_Excerpted data_.
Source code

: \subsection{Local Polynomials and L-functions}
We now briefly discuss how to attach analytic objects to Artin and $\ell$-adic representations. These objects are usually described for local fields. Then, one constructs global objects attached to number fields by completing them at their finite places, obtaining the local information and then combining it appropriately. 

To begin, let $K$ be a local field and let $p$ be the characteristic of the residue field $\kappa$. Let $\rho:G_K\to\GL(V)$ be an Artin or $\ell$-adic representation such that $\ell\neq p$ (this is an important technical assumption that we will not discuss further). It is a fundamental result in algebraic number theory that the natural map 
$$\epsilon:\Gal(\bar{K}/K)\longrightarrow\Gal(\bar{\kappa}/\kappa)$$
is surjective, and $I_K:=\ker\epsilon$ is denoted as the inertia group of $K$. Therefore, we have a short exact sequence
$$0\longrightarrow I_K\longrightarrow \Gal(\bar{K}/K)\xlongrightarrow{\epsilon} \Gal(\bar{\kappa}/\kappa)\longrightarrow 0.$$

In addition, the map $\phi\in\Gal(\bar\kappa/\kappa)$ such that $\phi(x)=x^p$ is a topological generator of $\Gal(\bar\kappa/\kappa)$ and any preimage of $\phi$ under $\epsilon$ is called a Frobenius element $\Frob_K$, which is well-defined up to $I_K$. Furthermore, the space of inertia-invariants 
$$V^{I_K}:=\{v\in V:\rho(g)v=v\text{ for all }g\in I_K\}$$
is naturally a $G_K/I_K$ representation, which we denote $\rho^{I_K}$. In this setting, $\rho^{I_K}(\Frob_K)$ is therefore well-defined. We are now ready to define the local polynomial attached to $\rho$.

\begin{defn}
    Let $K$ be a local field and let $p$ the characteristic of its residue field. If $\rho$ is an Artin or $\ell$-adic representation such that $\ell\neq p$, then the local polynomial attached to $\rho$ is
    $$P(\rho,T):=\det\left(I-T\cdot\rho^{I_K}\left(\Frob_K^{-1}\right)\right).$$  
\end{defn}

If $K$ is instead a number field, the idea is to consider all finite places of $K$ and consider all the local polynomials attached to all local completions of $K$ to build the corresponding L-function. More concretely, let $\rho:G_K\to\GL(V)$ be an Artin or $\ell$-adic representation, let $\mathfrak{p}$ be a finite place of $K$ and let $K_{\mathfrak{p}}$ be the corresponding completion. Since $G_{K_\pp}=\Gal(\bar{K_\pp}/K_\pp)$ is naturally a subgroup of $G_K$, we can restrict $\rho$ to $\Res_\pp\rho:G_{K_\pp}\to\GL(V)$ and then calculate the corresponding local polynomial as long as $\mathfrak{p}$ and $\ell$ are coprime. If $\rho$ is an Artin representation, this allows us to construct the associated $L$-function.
--
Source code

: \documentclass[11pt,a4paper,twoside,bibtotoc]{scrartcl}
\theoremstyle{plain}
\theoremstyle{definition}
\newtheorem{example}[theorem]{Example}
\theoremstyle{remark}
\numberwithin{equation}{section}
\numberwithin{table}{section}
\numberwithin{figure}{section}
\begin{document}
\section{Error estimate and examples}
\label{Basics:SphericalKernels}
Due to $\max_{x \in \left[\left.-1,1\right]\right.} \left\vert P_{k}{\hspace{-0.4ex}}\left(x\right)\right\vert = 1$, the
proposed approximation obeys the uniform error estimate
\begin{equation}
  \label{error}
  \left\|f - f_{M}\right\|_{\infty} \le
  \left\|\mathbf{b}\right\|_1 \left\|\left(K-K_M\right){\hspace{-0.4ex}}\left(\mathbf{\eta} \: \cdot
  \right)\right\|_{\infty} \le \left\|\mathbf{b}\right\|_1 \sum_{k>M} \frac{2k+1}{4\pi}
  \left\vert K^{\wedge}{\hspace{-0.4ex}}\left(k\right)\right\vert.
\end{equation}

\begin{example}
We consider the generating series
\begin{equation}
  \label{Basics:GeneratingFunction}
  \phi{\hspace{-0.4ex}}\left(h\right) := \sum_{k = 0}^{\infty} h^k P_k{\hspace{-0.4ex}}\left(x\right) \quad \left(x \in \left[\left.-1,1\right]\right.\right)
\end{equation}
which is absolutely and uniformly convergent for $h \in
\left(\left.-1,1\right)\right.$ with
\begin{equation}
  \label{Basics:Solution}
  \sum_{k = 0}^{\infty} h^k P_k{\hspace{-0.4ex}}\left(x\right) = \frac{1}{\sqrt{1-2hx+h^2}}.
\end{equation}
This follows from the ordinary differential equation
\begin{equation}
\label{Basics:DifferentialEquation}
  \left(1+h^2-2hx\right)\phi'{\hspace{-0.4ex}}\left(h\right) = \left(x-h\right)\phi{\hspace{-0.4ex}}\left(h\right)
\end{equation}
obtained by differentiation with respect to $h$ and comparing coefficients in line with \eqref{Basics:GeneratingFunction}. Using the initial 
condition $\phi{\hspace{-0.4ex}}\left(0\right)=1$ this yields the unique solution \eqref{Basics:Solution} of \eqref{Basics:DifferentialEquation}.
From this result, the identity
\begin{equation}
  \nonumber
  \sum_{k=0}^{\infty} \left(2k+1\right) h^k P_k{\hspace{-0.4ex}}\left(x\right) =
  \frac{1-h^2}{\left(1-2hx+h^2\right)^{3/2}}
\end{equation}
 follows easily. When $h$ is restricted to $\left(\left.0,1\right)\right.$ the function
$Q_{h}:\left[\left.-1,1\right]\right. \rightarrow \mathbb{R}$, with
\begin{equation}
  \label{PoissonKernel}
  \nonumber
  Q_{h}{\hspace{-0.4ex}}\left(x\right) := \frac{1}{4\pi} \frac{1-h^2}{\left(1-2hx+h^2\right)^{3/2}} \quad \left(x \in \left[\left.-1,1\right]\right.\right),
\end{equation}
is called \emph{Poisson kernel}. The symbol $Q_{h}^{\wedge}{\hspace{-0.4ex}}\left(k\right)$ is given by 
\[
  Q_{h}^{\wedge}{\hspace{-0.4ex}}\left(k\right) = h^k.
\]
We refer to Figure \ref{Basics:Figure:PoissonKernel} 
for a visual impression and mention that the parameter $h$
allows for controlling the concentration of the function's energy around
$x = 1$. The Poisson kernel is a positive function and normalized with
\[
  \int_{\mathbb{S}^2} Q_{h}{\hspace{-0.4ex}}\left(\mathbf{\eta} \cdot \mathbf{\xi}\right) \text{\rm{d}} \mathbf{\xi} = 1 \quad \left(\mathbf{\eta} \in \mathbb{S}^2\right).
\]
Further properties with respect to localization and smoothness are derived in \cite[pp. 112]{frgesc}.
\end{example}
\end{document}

_Task prompt_.
Out of the preceding entries, pull each line that contains the word "then".

_Result of the exercise_.
We now briefly discuss how to attach analytic objects to Artin and $\ell$-adic representations. These objects are usually described for local fields. Then, one constructs global objects attached to number fields by completing them at their finite places, obtaining the local information and then combining it appropriately. 
    Let $K$ be a local field and let $p$ the characteristic of its residue field. If $\rho$ is an Artin or $\ell$-adic representation such that $\ell\neq p$, then the local polynomial attached to $\rho$ is
If $K$ is instead a number field, the idea is to consider all finite places of $K$ and consider all the local polynomials attached to all local completions of $K$ to build the corresponding L-function. More concretely, let $\rho:G_K\to\GL(V)$ be an Artin or $\ell$-adic representation, let $\mathfrak{p}$ be a finite place of $K$ and let $K_{\mathfrak{p}}$ be the corresponding completion. Since $G_{K_\pp}=\Gal(\bar{K_\pp}/K_\pp)$ is naturally a subgroup of $G_K$, we can restrict $\rho$ to $\Res_\pp\rho:G_{K_\pp}\to\GL(V)$ and then calculate the corresponding local polynomial as long as $\mathfrak{p}$ and $\ell$ are coprime. If $\rho$ is an Artin representation, this allows us to construct the associated $L$-function.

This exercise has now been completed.